= Extracted information =
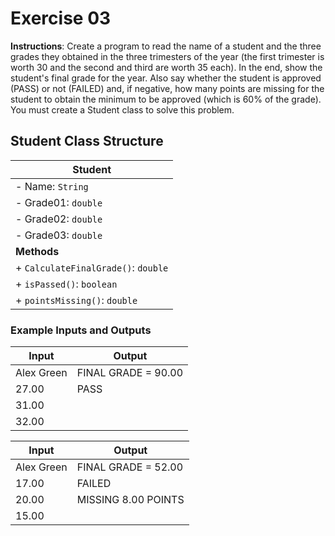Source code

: # Exercise 03
**Instructions**: 
Create a program to read the name of a student and the three grades they obtained in the three trimesters of the year (the first trimester is worth 30 and the second and third are worth 35 each). In the end, show the student's final grade for the year. Also say whether the student is approved (PASS) or not (FAILED) and, if negative, how many points are missing for the student to obtain the minimum to be approved (which is 60% of the grade). You must create a Student class to solve this problem.

## Student Class Structure

| **Student**                     |
|---------------------------------|
| - Name: `String`                |
| - Grade01: `double`             |
| - Grade02: `double`             |
| - Grade03: `double`             |
| **Methods**                     |
| + `CalculateFinalGrade()`: `double` |
| + `isPassed()`: `boolean`       |
| + `pointsMissing()`: `double`   |

### Example Inputs and Outputs

| **Input**         | **Output**         |
|-------------------|------------------- |
| Alex Green        | FINAL GRADE = 90.00|
| 27.00             | PASS               |
| 31.00             |                    |
|  32.00            |                    |

| **Input**         | **Output**         |
|-------------------|------------------- |
| Alex Green        | FINAL GRADE = 52.00|
| 17.00             | FAILED             |
| 20.00             | MISSING 8.00 POINTS|
| 15.00             |                    |
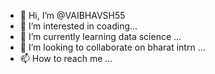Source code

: - 👋 Hi, I’m @VAIBHAVSH55
- 👀 I’m interested in  coading...
- 🌱 I’m currently learning data science ...
- 💞️ I’m looking to collaborate on bharat intrn ...
- 📫 How to reach me ...

<!---
VAIBHAVSH55/VAIBHAVSH55 is a ✨ special ✨ repository because its `README.md` (this file) appears on your GitHub profile.
You can click the Preview link to take a look at your changes.
--->
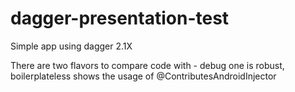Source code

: # dagger-presentation-test
Simple app using dagger 2.1X 

There are two flavors to compare code with - debug one is robust, boilerplateless shows the usage of @ContributesAndroidInjector

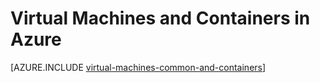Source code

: <properties 
    pageTitle="Virtual Machines and Containers | Microsoft Azure" 
    description="Describes Virtual Machines, Docker and Linux containers, and their usage in groups of each in Azure, including the benefits of each and scenarios in which each approach works very well." 
    services="virtual-machines-linux" 
    documentationCenter="virtual-machines" 
    authors="squillace" 
    manager="timlt"
    tags="azure-resource-manager,azure-service-management" 
/>
    

<tags 
    ms.service="virtual-machines-linux" 
    ms.devlang="na" 
    ms.topic="article" 
    ms.tgt_pltfrm="vm-linux"
    ms.workload="infrastructure" 
    ms.date="08/23/2016" 
    ms.author="rasquill" 
/>


# <a name="virtual-machines-and-containers-in-azure"></a>Virtual Machines and Containers in Azure

[AZURE.INCLUDE [virtual-machines-common-and-containers](../../includes/virtual-machines-common-containers.md)]
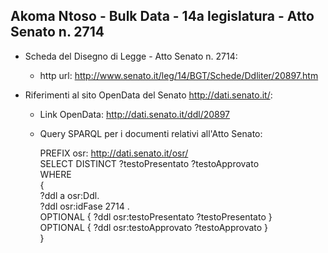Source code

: ## Akoma Ntoso - Bulk Data - 14a legislatura - Atto Senato n. 2714 ##

* Scheda del Disegno di Legge - Atto Senato n. 2714:
	* http url: http://www.senato.it/leg/14/BGT/Schede/Ddliter/20897.htm

* Riferimenti al sito OpenData del Senato http://dati.senato.it/:
	* Link OpenData: http://dati.senato.it/ddl/20897
	* Query SPARQL per i documenti relativi all'Atto Senato:

        PREFIX osr: <http://dati.senato.it/osr/>  
		SELECT DISTINCT ?testoPresentato ?testoApprovato  
		WHERE  
		{  
		    ?ddl a osr:Ddl.  
		    ?ddl osr:idFase 2714 .  
		    OPTIONAL { ?ddl osr:testoPresentato ?testoPresentato }  
		    OPTIONAL { ?ddl osr:testoApprovato ?testoApprovato }  
		}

= Instructions to follow =
Except for the pictures, set down all of the records exactly as they are.

= Final answer =
Source code

: # Exercise 03
**Instructions**: 
Create a program to read the name of a student and the three grades they obtained in the three trimesters of the year (the first trimester is worth 30 and the second and third are worth 35 each). In the end, show the student's final grade for the year. Also say whether the student is approved (PASS) or not (FAILED) and, if negative, how many points are missing for the student to obtain the minimum to be approved (which is 60% of the grade). You must create a Student class to solve this problem.

## Student Class Structure

| **Student**                     |
|---------------------------------|
| - Name: `String`                |
| - Grade01: `double`             |
| - Grade02: `double`             |
| - Grade03: `double`             |
| **Methods**                     |
| + `CalculateFinalGrade()`: `double` |
| + `isPassed()`: `boolean`       |
| + `pointsMissing()`: `double`   |

### Example Inputs and Outputs

| **Input**         | **Output**         |
|-------------------|------------------- |
| Alex Green        | FINAL GRADE = 90.00|
| 27.00             | PASS               |
| 31.00             |                    |
|  32.00            |                    |

| **Input**         | **Output**         |
|-------------------|------------------- |
| Alex Green        | FINAL GRADE = 52.00|
| 17.00             | FAILED             |
| 20.00             | MISSING 8.00 POINTS|
| 15.00             |                    |
Source code

: - 👋 Hi, I’m @VAIBHAVSH55
- 👀 I’m interested in  coading...
- 🌱 I’m currently learning data science ...
- 💞️ I’m looking to collaborate on bharat intrn ...
- 📫 How to reach me ...

<!---
VAIBHAVSH55/VAIBHAVSH55 is a ✨ special ✨ repository because its `README.md` (this file) appears on your GitHub profile.
You can click the Preview link to take a look at your changes.
--->
Source code

: # dagger-presentation-test
Simple app using dagger 2.1X 

There are two flavors to compare code with - debug one is robust, boilerplateless shows the usage of @ContributesAndroidInjector

Source code

: <properties 
    pageTitle="Virtual Machines and Containers | Microsoft Azure" 
    description="Describes Virtual Machines, Docker and Linux containers, and their usage in groups of each in Azure, including the benefits of each and scenarios in which each approach works very well." 
    services="virtual-machines-linux" 
    documentationCenter="virtual-machines" 
    authors="squillace" 
    manager="timlt"
    tags="azure-resource-manager,azure-service-management" 
/>
    

<tags 
    ms.service="virtual-machines-linux" 
    ms.devlang="na" 
    ms.topic="article" 
    ms.tgt_pltfrm="vm-linux"
    ms.workload="infrastructure" 
    ms.date="08/23/2016" 
    ms.author="rasquill" 
/>


# <a name="virtual-machines-and-containers-in-azure"></a>Virtual Machines and Containers in Azure

[AZURE.INCLUDE [virtual-machines-common-and-containers](../../includes/virtual-machines-common-containers.md)]
Source code

: ## Akoma Ntoso - Bulk Data - 14a legislatura - Atto Senato n. 2714 ##

* Scheda del Disegno di Legge - Atto Senato n. 2714:
	* http url: http://www.senato.it/leg/14/BGT/Schede/Ddliter/20897.htm

* Riferimenti al sito OpenData del Senato http://dati.senato.it/:
	* Link OpenData: http://dati.senato.it/ddl/20897
	* Query SPARQL per i documenti relativi all'Atto Senato:

        PREFIX osr: <http://dati.senato.it/osr/>  
		SELECT DISTINCT ?testoPresentato ?testoApprovato  
		WHERE  
		{  
		    ?ddl a osr:Ddl.  
		    ?ddl osr:idFase 2714 .  
		    OPTIONAL { ?ddl osr:testoPresentato ?testoPresentato }  
		    OPTIONAL { ?ddl osr:testoApprovato ?testoApprovato }  
		}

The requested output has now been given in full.